[Exercise aim] Each line in the records that mentions the word "boundary" needs to be listed.
....................
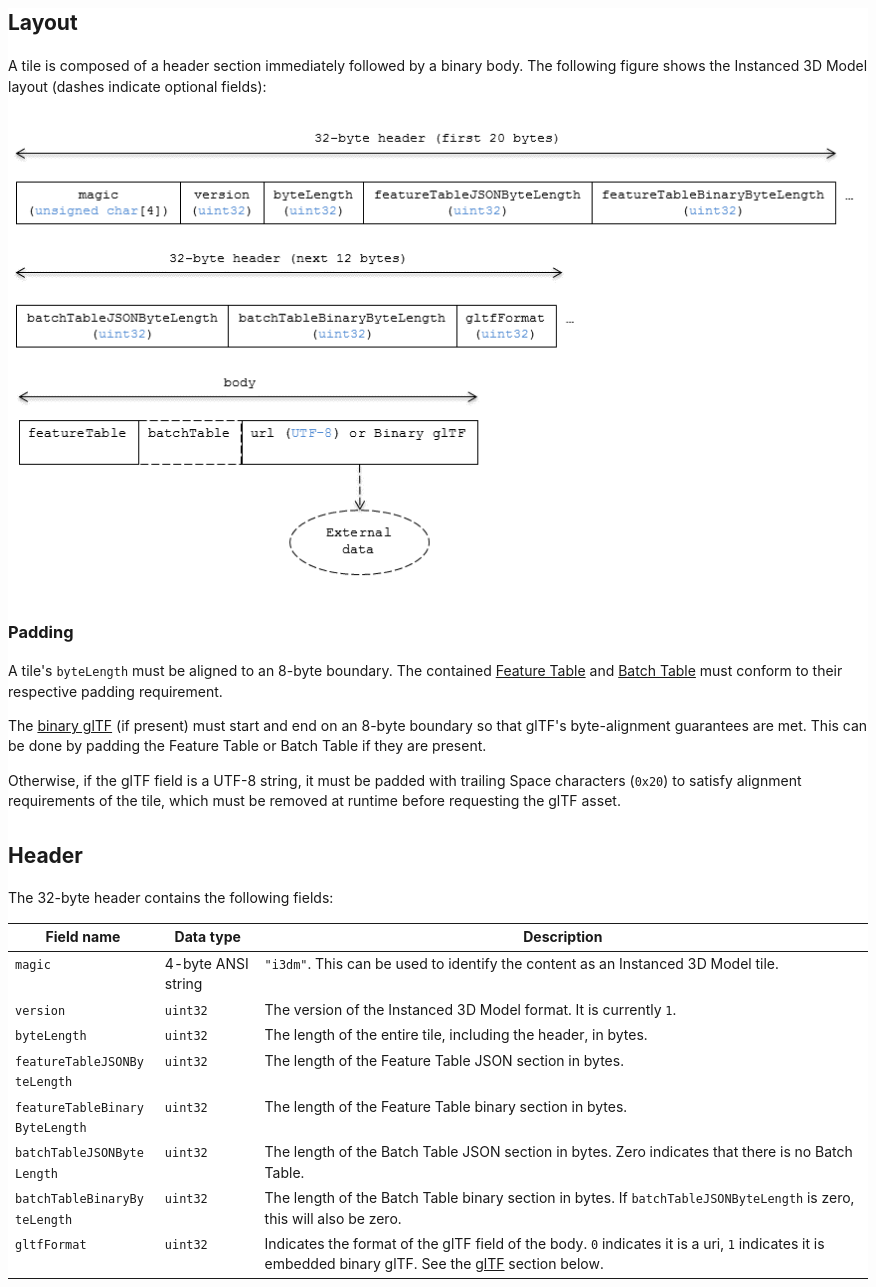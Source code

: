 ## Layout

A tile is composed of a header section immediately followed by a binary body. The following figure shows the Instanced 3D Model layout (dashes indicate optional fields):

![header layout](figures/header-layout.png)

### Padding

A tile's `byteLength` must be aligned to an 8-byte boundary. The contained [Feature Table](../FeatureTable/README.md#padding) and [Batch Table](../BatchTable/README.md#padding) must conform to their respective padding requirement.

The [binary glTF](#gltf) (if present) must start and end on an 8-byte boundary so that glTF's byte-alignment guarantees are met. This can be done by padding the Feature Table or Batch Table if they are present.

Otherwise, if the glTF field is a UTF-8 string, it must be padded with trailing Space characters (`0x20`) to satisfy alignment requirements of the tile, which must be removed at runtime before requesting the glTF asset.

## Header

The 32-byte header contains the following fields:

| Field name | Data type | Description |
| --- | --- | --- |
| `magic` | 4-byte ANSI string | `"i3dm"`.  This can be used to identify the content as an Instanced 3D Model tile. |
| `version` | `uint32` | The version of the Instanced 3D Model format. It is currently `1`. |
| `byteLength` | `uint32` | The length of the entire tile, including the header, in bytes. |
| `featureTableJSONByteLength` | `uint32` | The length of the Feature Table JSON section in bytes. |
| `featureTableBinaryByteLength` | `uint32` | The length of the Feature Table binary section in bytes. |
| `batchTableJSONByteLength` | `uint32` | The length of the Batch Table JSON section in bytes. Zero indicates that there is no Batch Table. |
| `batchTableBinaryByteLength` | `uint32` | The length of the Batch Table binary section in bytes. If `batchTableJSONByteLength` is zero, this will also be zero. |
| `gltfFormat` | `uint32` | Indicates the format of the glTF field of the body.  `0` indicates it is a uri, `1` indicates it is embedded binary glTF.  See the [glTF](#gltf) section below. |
....................
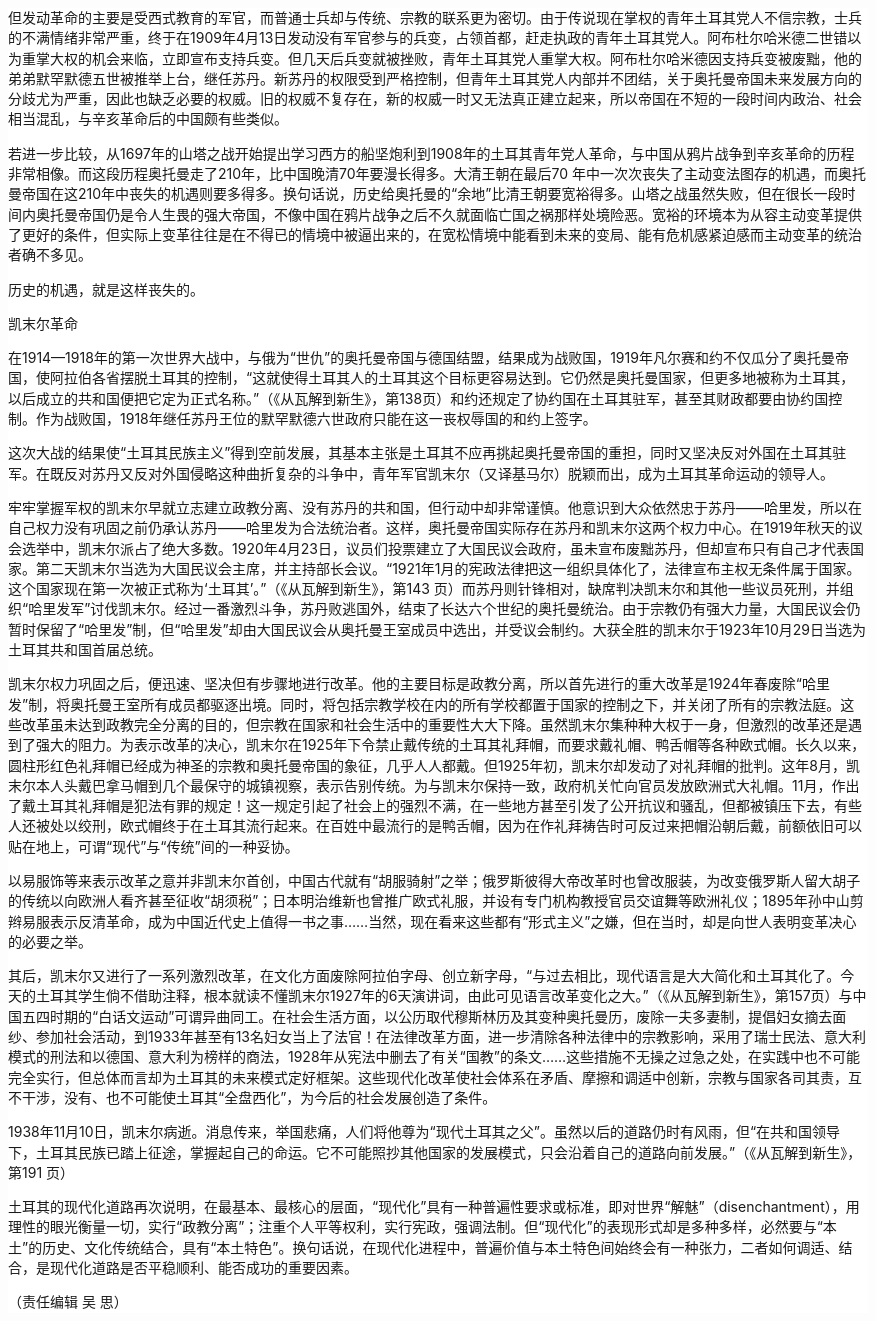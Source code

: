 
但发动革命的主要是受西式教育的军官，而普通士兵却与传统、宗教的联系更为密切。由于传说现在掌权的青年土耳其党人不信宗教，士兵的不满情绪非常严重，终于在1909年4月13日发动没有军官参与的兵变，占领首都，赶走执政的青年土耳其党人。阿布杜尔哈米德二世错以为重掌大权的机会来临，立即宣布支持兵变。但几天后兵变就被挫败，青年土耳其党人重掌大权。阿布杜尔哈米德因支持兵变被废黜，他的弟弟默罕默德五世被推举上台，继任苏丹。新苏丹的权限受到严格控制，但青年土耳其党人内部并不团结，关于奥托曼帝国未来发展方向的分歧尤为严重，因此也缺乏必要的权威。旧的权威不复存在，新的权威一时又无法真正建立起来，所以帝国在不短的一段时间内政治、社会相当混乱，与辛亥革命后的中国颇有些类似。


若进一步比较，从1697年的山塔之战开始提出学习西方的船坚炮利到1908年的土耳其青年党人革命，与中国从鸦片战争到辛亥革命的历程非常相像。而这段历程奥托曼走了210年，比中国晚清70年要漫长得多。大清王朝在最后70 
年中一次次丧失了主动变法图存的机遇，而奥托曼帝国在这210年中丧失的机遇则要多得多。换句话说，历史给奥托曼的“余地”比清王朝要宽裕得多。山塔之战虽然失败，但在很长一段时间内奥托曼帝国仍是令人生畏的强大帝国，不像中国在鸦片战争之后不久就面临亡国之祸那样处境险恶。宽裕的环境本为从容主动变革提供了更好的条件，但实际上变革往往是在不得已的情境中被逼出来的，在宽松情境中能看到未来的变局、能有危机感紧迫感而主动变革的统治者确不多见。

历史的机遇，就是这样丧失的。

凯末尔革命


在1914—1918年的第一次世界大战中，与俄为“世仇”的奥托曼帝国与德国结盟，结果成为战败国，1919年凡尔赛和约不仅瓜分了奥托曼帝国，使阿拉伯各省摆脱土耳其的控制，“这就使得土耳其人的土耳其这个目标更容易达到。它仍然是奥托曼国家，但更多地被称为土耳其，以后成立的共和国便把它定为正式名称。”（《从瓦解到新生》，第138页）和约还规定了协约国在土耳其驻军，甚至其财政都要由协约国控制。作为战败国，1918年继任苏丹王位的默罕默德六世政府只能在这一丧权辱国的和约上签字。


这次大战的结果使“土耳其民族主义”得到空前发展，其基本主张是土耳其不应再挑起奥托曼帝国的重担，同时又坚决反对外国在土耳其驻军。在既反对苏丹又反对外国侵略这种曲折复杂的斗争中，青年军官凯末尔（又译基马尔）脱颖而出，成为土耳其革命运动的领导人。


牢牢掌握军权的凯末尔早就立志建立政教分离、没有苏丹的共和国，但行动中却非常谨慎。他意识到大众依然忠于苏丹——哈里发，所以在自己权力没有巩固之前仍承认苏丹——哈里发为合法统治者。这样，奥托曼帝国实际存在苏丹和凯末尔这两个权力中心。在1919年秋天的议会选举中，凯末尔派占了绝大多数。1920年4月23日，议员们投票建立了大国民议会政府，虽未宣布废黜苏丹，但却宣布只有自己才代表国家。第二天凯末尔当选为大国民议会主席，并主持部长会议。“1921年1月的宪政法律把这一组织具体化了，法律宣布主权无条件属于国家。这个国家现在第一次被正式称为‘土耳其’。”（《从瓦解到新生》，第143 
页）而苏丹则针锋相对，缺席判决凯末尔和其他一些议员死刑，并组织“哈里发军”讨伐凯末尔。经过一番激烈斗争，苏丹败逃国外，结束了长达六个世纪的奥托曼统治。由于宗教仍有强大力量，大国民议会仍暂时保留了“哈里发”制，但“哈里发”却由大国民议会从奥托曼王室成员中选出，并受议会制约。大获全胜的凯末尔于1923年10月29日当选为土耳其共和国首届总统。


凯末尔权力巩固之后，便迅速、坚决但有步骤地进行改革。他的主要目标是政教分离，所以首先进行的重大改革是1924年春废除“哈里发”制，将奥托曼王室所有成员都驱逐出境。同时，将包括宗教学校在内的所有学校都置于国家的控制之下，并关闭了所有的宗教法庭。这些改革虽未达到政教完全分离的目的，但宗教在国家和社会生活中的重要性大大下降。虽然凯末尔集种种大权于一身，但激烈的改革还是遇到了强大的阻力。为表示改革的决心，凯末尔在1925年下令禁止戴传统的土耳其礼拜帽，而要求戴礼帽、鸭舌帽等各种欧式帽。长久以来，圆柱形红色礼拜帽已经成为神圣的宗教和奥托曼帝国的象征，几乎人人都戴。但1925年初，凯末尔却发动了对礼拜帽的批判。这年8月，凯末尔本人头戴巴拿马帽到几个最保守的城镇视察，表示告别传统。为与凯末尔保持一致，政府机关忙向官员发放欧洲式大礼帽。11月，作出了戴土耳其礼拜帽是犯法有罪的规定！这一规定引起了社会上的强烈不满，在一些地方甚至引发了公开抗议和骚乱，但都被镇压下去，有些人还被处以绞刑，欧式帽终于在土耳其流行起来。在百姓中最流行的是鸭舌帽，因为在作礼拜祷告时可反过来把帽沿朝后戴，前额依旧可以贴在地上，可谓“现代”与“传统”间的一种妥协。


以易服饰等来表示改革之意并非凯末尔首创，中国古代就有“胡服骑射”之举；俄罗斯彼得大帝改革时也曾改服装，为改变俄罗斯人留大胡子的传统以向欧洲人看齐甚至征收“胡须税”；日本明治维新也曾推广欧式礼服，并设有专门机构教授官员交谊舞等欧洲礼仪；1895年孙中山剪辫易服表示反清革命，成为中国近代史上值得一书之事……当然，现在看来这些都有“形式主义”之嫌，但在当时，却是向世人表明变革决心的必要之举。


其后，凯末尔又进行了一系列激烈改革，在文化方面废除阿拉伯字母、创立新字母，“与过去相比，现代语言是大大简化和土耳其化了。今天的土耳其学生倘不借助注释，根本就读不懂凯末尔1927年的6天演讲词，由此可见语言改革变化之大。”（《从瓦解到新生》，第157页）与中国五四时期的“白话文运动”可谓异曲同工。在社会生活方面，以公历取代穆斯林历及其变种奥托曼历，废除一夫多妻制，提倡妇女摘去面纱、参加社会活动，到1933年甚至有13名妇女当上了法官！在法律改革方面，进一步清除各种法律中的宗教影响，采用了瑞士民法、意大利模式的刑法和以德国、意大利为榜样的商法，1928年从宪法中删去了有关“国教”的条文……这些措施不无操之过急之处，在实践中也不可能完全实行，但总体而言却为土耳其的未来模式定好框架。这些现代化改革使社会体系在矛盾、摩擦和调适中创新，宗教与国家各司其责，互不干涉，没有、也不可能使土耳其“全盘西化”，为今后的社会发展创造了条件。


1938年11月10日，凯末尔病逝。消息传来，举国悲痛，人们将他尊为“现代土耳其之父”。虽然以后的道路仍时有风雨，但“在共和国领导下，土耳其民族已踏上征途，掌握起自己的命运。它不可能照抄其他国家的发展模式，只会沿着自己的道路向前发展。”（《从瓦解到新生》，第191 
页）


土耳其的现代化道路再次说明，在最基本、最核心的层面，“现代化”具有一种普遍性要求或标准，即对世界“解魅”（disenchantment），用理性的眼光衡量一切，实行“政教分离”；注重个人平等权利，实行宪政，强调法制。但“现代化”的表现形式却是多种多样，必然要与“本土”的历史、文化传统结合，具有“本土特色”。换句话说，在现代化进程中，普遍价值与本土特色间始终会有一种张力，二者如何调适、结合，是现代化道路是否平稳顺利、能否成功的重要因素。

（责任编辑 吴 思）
....................
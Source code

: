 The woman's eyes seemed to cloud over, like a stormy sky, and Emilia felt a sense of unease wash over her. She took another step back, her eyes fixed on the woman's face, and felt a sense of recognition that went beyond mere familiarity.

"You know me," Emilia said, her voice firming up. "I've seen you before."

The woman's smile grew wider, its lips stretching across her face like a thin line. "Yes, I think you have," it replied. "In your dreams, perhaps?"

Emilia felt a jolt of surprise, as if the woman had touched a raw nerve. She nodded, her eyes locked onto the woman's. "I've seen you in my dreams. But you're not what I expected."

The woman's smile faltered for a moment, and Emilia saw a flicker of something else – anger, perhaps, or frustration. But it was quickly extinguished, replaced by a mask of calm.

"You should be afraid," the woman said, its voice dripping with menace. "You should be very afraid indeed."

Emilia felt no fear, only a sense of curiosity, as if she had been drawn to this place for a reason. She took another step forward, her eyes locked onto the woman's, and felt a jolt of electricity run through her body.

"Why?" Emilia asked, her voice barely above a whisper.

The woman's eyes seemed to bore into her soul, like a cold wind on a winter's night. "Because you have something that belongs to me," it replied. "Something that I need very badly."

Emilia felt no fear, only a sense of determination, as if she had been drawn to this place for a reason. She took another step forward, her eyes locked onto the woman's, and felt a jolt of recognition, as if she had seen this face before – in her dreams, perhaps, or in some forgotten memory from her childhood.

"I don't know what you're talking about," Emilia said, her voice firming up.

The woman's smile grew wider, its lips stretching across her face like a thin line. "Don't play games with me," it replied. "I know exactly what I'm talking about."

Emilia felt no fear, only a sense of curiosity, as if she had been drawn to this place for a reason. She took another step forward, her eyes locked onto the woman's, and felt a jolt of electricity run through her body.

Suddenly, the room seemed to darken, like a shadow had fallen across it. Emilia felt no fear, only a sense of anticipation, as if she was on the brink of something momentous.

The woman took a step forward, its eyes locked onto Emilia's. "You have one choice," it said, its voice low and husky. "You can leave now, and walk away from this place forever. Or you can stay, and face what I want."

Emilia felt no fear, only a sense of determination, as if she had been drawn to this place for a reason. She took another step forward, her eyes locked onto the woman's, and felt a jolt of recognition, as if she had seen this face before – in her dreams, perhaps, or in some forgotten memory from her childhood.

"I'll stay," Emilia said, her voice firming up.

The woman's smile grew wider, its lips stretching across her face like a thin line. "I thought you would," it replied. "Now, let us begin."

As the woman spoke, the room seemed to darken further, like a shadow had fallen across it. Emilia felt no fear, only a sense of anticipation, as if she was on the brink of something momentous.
....................
[Answer to this problem]
A tile's `byteLength` must be aligned to an 8-byte boundary. The contained [Feature Table](../FeatureTable/README.md#padding) and [Batch Table](../BatchTable/README.md#padding) must conform to their respective padding requirement.
The [binary glTF](#gltf) (if present) must start and end on an 8-byte boundary so that glTF's byte-alignment guarantees are met. This can be done by padding the Feature Table or Batch Table if they are present.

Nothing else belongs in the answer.